TASK INSTRUCTIONS:
Scan the records for lines with the word "redscript", and copy every such line.

EXERCISE INPUTS:
╭──

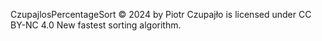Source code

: CzupajlosPercentageSort © 2024 by Piotr Czupajło is licensed under CC BY-NC 4.0 
New fastest sorting algorithm.
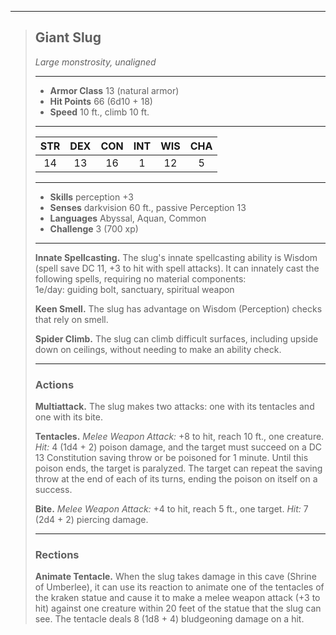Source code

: ***
> ## Giant Slug
> *Large monstrosity, unaligned*
> 
> ***
> 
> - **Armor Class** 13 (natural armor)
> - **Hit Points** 66 (6d10 + 18)
> - **Speed** 10 ft., climb 10 ft.
> 
> ***
> 
> |STR|DEX|CON|INT|WIS|CHA|
> |:---:|:---:|:---:|:---:|:---:|:---:|
> |14|13|16|1|12|5|
> 
> ***
> 
> - **Skills** perception +3
> - **Senses** darkvision 60 ft., passive Perception 13
> - **Languages** Abyssal, Aquan, Common
> - **Challenge** 3 (700 xp)
> 
> ***
> 
> **Innate Spellcasting.** The slug's innate spellcasting ability is Wisdom (spell save DC 11, +3 to hit with spell attacks). It can innately cast the following spells, requiring no material components:  
> 1e/day: guiding bolt, sanctuary, spiritual weapon
> 
> **Keen Smell.** The slug has advantage on Wisdom (Perception) checks that rely on smell.
> 
> **Spider Climb.** The slug can climb difficult surfaces, including upside down on ceilings, without needing to make an ability check.
> 
> ***
> 
> ### Actions
> **Multiattack.** The slug makes two attacks: one with its tentacles and one with its bite.
> 
> **Tentacles.** *Melee Weapon Attack:* +8 to hit, reach 10 ft., one creature. *Hit:* 4 (1d4 + 2) poison damage, and the target must succeed on a DC 13 Constitution saving throw or be poisoned for 1 minute. Until this poison ends, the target is paralyzed. The target can repeat the saving throw at the end of each of its turns, ending the poison on itself on a success.
> 
> **Bite.** *Melee Weapon Attack:* +4 to hit, reach 5 ft., one target. *Hit:* 7 (2d4 + 2) piercing damage.
> 
> ***
> 
> ### Rections
> **Animate Tentacle.** When the slug takes damage in this cave (Shrine of Umberlee), it can use its reaction to animate one of the tentacles of the kraken statue and cause it to make a melee weapon attack (+3 to hit) against one creature within 20 feet of the statue that the slug can see. The tentacle deals 8 (1d8 + 4) bludgeoning damage on a hit.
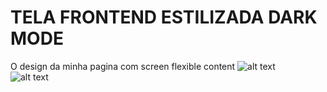 # TELA FRONTEND ESTILIZADA DARK MODE

O design da minha pagina com screen flexible content ![alt text](/page.png) <br> ![alt text](img/screen.png) 
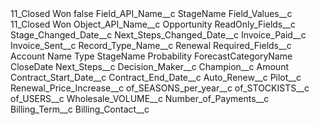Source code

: <?xml version="1.0" encoding="UTF-8"?>
<CustomMetadata xmlns="http://soap.sforce.com/2006/04/metadata" xmlns:xsi="http://www.w3.org/2001/XMLSchema-instance" xmlns:xsd="http://www.w3.org/2001/XMLSchema">
    <label>11_Closed Won</label>
    <protected>false</protected>
    <values>
        <field>Field_API_Name__c</field>
        <value xsi:type="xsd:string">StageName</value>
    </values>
    <values>
        <field>Field_Values__c</field>
        <value xsi:type="xsd:string">11_Closed Won</value>
    </values>
    <values>
        <field>Object_API_Name__c</field>
        <value xsi:type="xsd:string">Opportunity</value>
    </values>
    <values>
        <field>ReadOnly_Fields__c</field>
        <value xsi:type="xsd:string">Stage_Changed_Date__c
Next_Steps_Changed_Date__c
Invoice_Paid__c 
Invoice_Sent__c</value>
    </values>
    <values>
        <field>Record_Type_Name__c</field>
        <value xsi:type="xsd:string">Renewal</value>
    </values>
    <values>
        <field>Required_Fields__c</field>
        <value xsi:type="xsd:string">Account 
Name 
Type 
StageName 
Probability 
ForecastCategoryName 
CloseDate 
Next_Steps__c
Decision_Maker__c
Champion__c 
Amount 
Contract_Start_Date__c 
Contract_End_Date__c
Auto_Renew__c
Pilot__c
Renewal_Price_Increase__c
of_SEASONS_per_year__c 
of_STOCKISTS__c
of_USERS__c
Wholesale_VOLUME__c
Number_of_Payments__c
Billing_Term__c
Billing_Contact__c</value>
    </values>
</CustomMetadata>
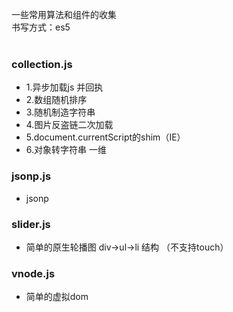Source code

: 一些常用算法和组件的收集 <br/>
书写方式：es5<br/>
<br/>

### collection.js<br/>
<ul>
<li>1.异步加载js 并回执</<li>
<li>2.数组随机排序</<li>
<li>3.随机制造字符串</<li>
<li>4.图片反盗链二次加载</<li>
<li>5.document.currentScript的shim（IE）</<li>
<li>6.对象转字符串 一维</<li>
</ul>

### jsonp.js<br/>
<ul>
<li>jsonp</<li>
</ul>

### slider.js<br/>
<ul>
<li>简单的原生轮播图  div->ul->li 结构  （不支持touch）</<li>
</ul>

### vnode.js<br/>
<ul>
<li>简单的虚拟dom</<li>
</ul>
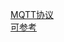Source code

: [MQTT协议](https://mcxiaoke.gitbooks.io/mqtt-cn/content/mqtt/01-Introduction.html)  
[可参考](https://gitee.com/recallcode/iot-mqtt-server)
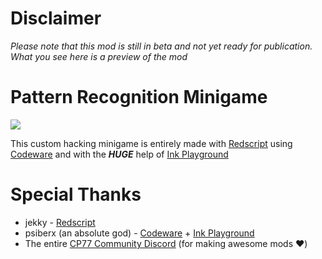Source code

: # Disclaimer
*Please note that this mod is still in beta and not yet ready for publication. What you see here is a preview of the mod*


# Pattern Recognition Minigame
![](preview/Hackstartpreview.gif)

This custom hacking minigame is entirely made with [Redscript](https://github.com/jac3km4/redscript) using [Codeware](https://github.com/psiberx/cp2077-codeware) and with the ***HUGE*** help of [Ink Playground](https://github.com/psiberx/cp2077-playground)

# Special Thanks
- jekky - [Redscript](https://github.com/jac3km4/redscript)
- psiberx (an absolute god) - [Codeware](https://github.com/psiberx/cp2077-codeware) + [Ink Playground](https://github.com/psiberx/cp2077-playground)
- The entire [CP77 Community Discord](https://discord.gg/Epkq79kd96) (for making awesome mods :heart:)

╰──

ANSWER SPACE:
This custom hacking minigame is entirely made with [Redscript](https://github.com/jac3km4/redscript) using [Codeware](https://github.com/psiberx/cp2077-codeware) and with the ***HUGE*** help of [Ink Playground](https://github.com/psiberx/cp2077-playground)
- jekky - [Redscript](https://github.com/jac3km4/redscript)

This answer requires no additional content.